On the panel now, only David Moran and Killian Young have more than one All-Ireland medal. Of the team that started the 2014 All-Ireland final against Donegal, just eight were on duty when their season ended in the final round of the 'Super 8s' in August.

Throw in the fact that Kerry and Fitzmaurice blooded seven SFC debutants this year and the likelihood that another handful will be given a chance in 2019 and the scale of the job at hand starts to become clear.

In his introductory media briefing Keane acknowledged there was work to do. Kerry have opted against entering the McGrath Cup this time around so his first game in charge will come when All-Ireland finalists Tyrone visit Kerry.

"What represents success next year?
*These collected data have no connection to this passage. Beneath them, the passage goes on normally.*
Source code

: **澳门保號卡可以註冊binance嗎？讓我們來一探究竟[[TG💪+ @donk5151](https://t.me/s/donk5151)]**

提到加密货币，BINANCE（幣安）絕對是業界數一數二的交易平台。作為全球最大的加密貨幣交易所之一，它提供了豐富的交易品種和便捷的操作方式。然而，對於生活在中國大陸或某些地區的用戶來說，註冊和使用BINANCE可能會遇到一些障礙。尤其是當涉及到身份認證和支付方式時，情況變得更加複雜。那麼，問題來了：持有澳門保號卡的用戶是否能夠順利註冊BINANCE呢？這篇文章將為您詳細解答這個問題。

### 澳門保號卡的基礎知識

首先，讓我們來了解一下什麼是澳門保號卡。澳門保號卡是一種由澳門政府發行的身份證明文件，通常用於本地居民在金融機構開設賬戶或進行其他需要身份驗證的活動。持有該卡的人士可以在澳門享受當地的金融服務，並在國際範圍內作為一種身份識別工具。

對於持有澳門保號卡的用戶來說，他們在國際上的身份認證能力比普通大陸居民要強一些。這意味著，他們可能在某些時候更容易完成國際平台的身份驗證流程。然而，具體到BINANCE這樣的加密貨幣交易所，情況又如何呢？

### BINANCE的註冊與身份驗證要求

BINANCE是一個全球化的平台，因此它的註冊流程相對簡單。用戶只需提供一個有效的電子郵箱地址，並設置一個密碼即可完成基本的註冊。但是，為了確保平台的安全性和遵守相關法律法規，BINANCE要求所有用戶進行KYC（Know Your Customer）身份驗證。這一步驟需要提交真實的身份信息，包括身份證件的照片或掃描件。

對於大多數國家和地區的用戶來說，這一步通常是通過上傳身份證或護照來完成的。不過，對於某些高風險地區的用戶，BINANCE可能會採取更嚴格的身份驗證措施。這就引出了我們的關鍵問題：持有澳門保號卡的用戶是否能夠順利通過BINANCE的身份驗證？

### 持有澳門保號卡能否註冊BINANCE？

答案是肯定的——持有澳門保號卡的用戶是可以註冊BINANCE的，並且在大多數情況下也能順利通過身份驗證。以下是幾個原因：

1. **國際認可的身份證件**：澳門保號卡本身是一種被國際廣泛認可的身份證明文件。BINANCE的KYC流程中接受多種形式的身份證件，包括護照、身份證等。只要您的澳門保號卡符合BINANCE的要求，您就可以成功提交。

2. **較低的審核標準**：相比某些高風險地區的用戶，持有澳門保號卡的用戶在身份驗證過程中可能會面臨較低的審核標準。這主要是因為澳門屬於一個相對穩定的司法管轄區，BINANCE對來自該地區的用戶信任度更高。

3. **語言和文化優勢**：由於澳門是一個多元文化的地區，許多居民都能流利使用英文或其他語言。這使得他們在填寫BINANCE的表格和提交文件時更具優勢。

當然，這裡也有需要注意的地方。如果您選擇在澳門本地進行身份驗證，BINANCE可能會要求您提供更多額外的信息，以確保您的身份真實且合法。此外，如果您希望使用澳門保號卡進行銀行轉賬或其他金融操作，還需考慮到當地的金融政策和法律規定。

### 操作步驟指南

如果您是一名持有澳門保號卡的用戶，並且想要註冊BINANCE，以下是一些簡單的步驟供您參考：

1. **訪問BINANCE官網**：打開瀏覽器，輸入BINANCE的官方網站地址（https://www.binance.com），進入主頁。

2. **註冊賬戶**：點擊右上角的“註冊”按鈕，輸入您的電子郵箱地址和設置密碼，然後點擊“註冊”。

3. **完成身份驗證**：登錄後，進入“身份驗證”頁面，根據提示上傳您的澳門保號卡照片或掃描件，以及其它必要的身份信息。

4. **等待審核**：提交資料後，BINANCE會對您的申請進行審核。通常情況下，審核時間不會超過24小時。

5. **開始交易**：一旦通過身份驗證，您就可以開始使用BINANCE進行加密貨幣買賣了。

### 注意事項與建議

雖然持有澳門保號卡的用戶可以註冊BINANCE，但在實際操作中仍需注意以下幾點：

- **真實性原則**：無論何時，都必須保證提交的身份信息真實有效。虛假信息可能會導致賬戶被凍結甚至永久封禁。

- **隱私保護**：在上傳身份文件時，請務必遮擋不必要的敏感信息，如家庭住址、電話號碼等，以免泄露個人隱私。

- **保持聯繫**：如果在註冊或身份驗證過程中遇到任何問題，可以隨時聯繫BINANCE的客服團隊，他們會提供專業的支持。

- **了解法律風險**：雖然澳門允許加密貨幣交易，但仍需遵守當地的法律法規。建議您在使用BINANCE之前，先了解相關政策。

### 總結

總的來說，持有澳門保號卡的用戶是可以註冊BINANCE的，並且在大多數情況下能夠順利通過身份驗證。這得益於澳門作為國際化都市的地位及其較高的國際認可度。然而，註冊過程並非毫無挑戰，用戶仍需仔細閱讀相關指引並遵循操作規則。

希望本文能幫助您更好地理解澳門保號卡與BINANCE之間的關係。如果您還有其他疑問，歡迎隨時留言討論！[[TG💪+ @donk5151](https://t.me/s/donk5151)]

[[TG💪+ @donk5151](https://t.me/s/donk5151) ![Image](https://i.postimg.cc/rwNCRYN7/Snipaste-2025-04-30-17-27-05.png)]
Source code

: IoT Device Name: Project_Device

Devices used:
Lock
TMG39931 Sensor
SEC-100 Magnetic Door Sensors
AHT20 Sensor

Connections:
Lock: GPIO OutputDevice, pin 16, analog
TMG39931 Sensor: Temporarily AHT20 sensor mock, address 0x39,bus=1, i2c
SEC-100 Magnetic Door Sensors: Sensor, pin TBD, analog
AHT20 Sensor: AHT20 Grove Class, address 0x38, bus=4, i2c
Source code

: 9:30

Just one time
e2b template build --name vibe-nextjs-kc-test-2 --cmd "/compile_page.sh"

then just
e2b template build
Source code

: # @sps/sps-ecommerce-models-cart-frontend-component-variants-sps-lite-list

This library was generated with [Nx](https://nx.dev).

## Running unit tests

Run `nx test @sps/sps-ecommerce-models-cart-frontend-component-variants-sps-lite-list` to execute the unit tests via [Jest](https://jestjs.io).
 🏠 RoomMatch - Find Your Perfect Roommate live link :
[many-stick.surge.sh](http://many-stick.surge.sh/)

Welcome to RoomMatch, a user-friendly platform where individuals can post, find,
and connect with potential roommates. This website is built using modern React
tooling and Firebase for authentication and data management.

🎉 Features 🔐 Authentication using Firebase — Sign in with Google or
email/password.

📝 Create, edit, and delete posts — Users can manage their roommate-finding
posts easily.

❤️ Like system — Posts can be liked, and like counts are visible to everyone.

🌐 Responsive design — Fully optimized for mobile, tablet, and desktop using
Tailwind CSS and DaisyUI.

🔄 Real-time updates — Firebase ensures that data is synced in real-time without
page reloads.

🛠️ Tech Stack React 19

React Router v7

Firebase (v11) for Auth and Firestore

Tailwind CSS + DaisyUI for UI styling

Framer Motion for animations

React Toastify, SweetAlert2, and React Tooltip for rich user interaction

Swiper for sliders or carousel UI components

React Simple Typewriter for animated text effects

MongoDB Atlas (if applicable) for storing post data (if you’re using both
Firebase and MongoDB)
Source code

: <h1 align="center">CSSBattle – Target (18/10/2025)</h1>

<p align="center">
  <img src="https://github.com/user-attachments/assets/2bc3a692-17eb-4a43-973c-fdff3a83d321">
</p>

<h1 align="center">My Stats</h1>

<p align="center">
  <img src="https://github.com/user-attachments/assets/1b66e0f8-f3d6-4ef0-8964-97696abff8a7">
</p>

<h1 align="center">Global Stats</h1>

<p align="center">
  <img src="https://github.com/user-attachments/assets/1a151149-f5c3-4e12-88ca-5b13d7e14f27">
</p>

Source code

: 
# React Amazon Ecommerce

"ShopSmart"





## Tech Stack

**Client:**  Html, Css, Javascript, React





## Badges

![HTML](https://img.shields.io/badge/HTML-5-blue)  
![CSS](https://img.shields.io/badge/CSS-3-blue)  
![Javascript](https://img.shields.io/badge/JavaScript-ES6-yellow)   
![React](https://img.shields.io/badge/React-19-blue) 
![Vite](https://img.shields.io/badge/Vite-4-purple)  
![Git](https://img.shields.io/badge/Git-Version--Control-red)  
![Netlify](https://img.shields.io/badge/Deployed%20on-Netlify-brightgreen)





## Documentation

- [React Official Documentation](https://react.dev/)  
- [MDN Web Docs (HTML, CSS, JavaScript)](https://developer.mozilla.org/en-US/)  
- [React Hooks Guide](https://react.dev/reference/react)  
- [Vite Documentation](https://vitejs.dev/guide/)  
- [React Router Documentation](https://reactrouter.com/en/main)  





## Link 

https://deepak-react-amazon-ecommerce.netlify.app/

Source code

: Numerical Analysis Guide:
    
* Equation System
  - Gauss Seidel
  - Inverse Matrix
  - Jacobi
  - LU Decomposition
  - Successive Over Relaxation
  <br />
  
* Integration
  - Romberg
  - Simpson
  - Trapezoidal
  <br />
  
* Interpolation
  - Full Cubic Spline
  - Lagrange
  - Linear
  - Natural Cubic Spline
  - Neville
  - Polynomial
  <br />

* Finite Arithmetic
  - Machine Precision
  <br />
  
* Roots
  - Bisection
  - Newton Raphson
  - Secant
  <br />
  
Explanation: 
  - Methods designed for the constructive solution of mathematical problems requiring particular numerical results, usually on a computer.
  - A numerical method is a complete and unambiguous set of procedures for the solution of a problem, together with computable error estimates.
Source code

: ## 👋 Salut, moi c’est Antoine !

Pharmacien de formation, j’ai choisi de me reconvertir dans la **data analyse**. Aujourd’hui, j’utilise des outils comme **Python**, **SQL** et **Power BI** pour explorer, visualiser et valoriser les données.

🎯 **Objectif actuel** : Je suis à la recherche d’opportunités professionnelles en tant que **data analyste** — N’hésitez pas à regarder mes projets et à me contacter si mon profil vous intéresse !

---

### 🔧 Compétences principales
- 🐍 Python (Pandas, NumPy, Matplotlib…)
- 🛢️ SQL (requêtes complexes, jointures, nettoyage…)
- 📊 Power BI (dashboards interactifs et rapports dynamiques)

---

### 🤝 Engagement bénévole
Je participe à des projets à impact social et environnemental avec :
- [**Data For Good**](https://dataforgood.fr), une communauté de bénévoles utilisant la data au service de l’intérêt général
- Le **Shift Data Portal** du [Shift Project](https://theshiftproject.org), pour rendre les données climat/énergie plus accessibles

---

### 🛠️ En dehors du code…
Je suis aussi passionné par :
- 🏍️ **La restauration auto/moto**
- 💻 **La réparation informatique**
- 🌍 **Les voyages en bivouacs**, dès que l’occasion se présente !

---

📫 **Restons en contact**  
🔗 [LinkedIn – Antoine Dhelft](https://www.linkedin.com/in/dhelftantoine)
My first priority is to sit down as a management, put some kind of a panel together and start cracking on from there and creating some bit of a structure to our team, the way we want to play and see where we go from there," Keane said.

"Whether it's minor or senior, you are dealing with people. It is about man-management. Are you dealing with more expectation? I think yes, there is no doubt about that. There is more expectation.

"It is probably a big job, there were seven debutants last year, plus a few more going out the door now. And does that mean there will be a couple more introduced again next year? It will only be in the fullness of time when we get everyone in that we will see where we are at."

Where they are at and where they will be expected to be might become two very different things over the next couple of seasons. Five All-Ireland minor titles in a row have a way of lifting expectations.

The top brass in the county have called for patience. The rebuilding job they are undertaking underlines that need.